Summary: Global demand for oil and gas could be cut quickly, by a small group of people, without any real suffering. That is because the globally wealthiest 8% are responsible for most fossil fuel use, and most of that is for non-essentials.

First the bad news.
Almost all the energy we use to build the "good life" comes from fossil fuels. But now that same fossil fuel use is tearing our good life apart. We can't have both anymore. Time's up: we have to choose now. We can promptly and purposefully create a new version of the good life without fossil fuels…or we can continue aimlessly into collective misery.

Fossil fuel emissions drive climate change and ocean acidification. Together they are inflicting thousands of cuts on our web of life. All 6.5 billion of us rely on this web for food, water, shelter, resources, health, jobs, security and plain old fun. Parts of the web are collapsing. According to top climate scientists, we've already emitted too much CO2 . Unless North Americans seriously cut our emissions now, this year, it may be too late.

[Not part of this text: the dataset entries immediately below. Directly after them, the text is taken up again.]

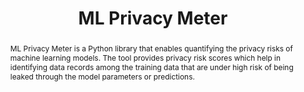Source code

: ---
title: "ML Privacy Meter"
layout: publication
categories:
  - Research
abstract: "ML Privacy Meter is a Python library that enables quantifying the privacy risks of machine learning models. The tool provides privacy risk scores which help in identifying data records among the training data that are under high risk of being leaked through the model parameters or predictions."
authors: "Aadyaa Maddi, Sasi Kumar Murakonda, Reza Shokri, <b>Shadab Shaikh</b>, Milad Nasr,  Mihir Harshavardhan Khandekar"
type: "Software tool"
code: "https://github.com/privacytrustlab/ml_privacy_meter"
img: "/assets/images/ml-privacy-meter.png"
---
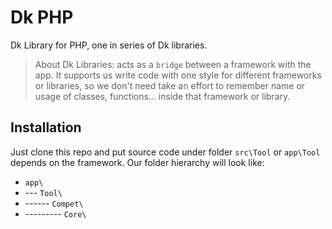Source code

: # Dk PHP

Dk Library for PHP, one in series of Dk libraries.

>About Dk Libraries: acts as a `bridge` between a framework with the app.
>It supports us write code with one style for different frameworks or libraries,
>so we don't need take an effort to remember name or usage of classes, functions...
>inside that framework or library.


## Installation

Just clone this repo and put source code under folder `src\Tool` or `app\Tool` depends on the framework.
Our folder hierarchy will look like:

- `app\`
- --- `Tool\`
- ------ `Compet\`
- --------- `Core\`
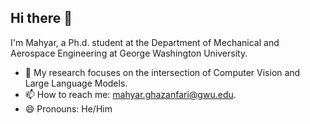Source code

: ## Hi there 👋
I'm Mahyar, a Ph.d. student at the Department of Mechanical and Aerospace Engineering at George Washington University.
- 🔭  My research focuses on the intersection of Computer Vision and Large Language Models.
- 📫 How to reach me: mahyar.ghazanfari@gwu.edu.
- 😄 Pronouns: He/Him
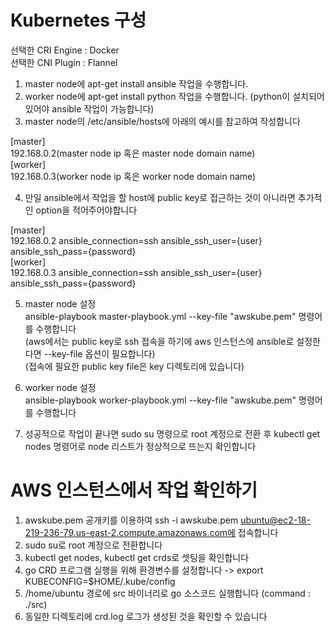 # Kubernetes 구성
선택한 CRI Engine : Docker <br/>
선택한 CNI Plugin : Flannel <br/>

1. master node에 apt-get install ansible 작업을 수행합니다.
2. worker node에 apt-get install python 작업을 수행합니다.
(python이 설치되어 있어야 ansible 작업이 가능합니다)
3. master node의 /etc/ansible/hosts에 아래의 예시를 참고하여 작성합니다

[master] <br/>
192.168.0.2(master node ip 혹은 master node domain name) <br/>
[worker] <br/>
192.168.0.3(worker node ip 혹은 worker node domain name) <br/>

4. 만일 ansible에서 작업을 할 host에 public key로 접근하는 것이 아니라면 추가적인 option을 적어주어야합니다

[master] <br/>
192.168.0.2 ansible_connection=ssh ansible_ssh_user={user} ansible_ssh_pass={password} <br/>
[worker] <br/>
192.168.0.3 ansible_connection=ssh ansible_ssh_user={user} ansible_ssh_pass={password} <br/>

5. master node 설정 <br/>
ansible-playbook master-playbook.yml --key-file "awskube.pem" 명령어를 수행합니다 <br/>
(aws에서는 public key로 ssh 접속을 하기에 aws 인스턴스에 ansible로 설정한다면 --key-file 옵션이 필요합니다) <br/>
(접속에 필요한 public key file은 key 디렉토리에 있습니다)

6. worker node 설정 <br/>
ansible-playbook worker-playbook.yml --key-file "awskube.pem" 명령어를 수행합니다

7. 성공적으로 작업이 끝나면 sudo su 명령으로 root 계정으로 전환 후 kubectl get nodes 명령어로 node 리스트가 정상적으로 뜨는지 확인합니다

# AWS 인스턴스에서 작업 확인하기
1. awskube.pem 공개키를 이용하여 ssh -i awskube.pem ubuntu@ec2-18-219-236-79.us-east-2.compute.amazonaws.com에 접속합니다
2. sudo su로 root 계정으로 전환합니다
3. kubectl get nodes, kubectl get crds로 셋팅을 확인합니다
4. go CRD 프로그램 실행을 위해 환경변수를 설정합니다 -> export KUBECONFIG=$HOME/.kube/config
5. /home/ubuntu 경로에 src 바이너리로 go 소스코드 실행합니다 (command : ./src)
6. 동일한 디렉토리에 crd.log 로그가 생성된 것을 확인할 수 있습니다
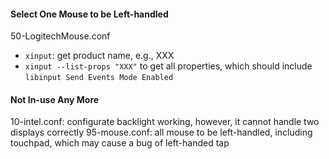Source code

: #### Select One Mouse to be Left-handled

50-LogitechMouse.conf
- `xinput`: get product name, e.g., XXX
- `xinput --list-props "XXX"` to get all properties, which should include `libinput Send Events Mode Enabled`

#### Not In-use Any More

10-intel.conf: configurate backlight working, however, it cannot handle two displays correctly
95-mouse.conf: all mouse to be left-handled, including touchpad, which may cause a bug of left-handed tap
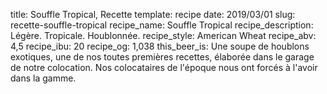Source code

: title: Souffle Tropical, Recette
template: recipe
date: 2019/03/01
slug: recette-souffle-tropical
recipe_name: Souffle Tropical
recipe_description: Légère. Tropicale. Houblonnée.
recipe_style: American Wheat
recipe_abv: 4,5
recipe_ibu: 20
recipe_og: 1,038
this_beer_is: Une soupe de houblons exotiques, une de nos toutes premières recettes, élaborée dans le garage de notre colocation. Nos colocataires de l'époque nous ont forcés à l'avoir dans la gamme.

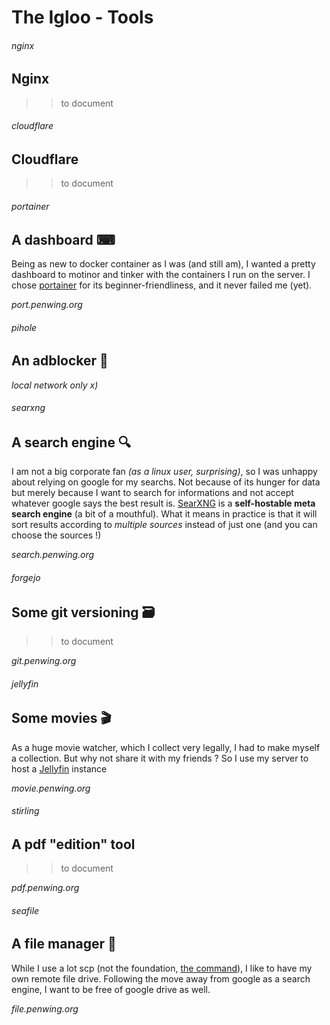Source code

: # The Igloo - Tools

###### nginx
  
## Nginx

> > to document

###### cloudflare

## Cloudflare

> > to document

###### portainer

## A dashboard ⌨ 

Being as new to docker container as I was (and still am), I wanted a pretty 
dashboard to motinor and tinker with the containers I run on the server. 
I chose [portainer](https://www.portainer.io/") for its beginner-friendliness, 
and it never failed me (yet).

*port.penwing.org*

###### pihole

## An adblocker 🛑

*local network only x)*

###### searxng

## A search engine 🔍

I am not a big corporate fan *(as a linux user, surprising)*, so I was 
unhappy about relying on google for my searchs. Not because of its hunger for data 
but merely because I want to search for informations and not accept whatever google 
says the best result is. [SearXNG](https://github.com/searxng/searxng) 
is a **self-hostable meta search engine** (a bit of a mouthful). What it means 
in practice is that it will sort results according to *multiple sources* 
instead of just one (and you can choose the sources !)

*search.penwing.org*

###### forgejo

## Some git versioning 🗃 

> > to document

*git.penwing.org*

###### jellyfin

## Some movies 🎬

As a huge movie watcher, which I collect very legally, I had to make myself a 
collection. But why not share it with my friends ? So I use my server to host a 
[Jellyfin](https://jellyfin.org/) instance

*movie.penwing.org*

###### stirling

## A pdf "edition" tool

> > to document

*pdf.penwing.org*

###### seafile

## A file manager 📁

While I use a lot scp (not the foundation, [the command](https://linux.die.net/man/1/scp)),
I like to have my own remote file drive. Following the move away from google as a 
search engine, I want to be free of google drive as well.

*file.penwing.org*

At the same time, our oil demands now outpace supply. The new rocketing upwards of oil prices is eroding capital, jobs, lifestyles and even access to food, heat and shelter in BC and worldwide. Top economists say that without massive preparation, peak oil will cause economic disaster.

Big fossil fuel use =
Climate chaos

Climate change is tearing apart large ecosystems all over the planet. Already the world's poorest people, who did nothing to cause it, are suffering. Anger is growing.

UN Secretary General says the Darfur conflict, which has already claimed 200,000 lives, "began as an ecological crisis, arising at least in part from climate change."

A recent UN report said climate change is a primary driver forcing an "unprecedented" rise of millions new refugees.

President of Uganda has stated: "Africa used to suffer outside aggression in the past, the latest form of aggression is climate change…we will suffer more, yet the people emitting these greenhouse gases are not ourselves, it is others,"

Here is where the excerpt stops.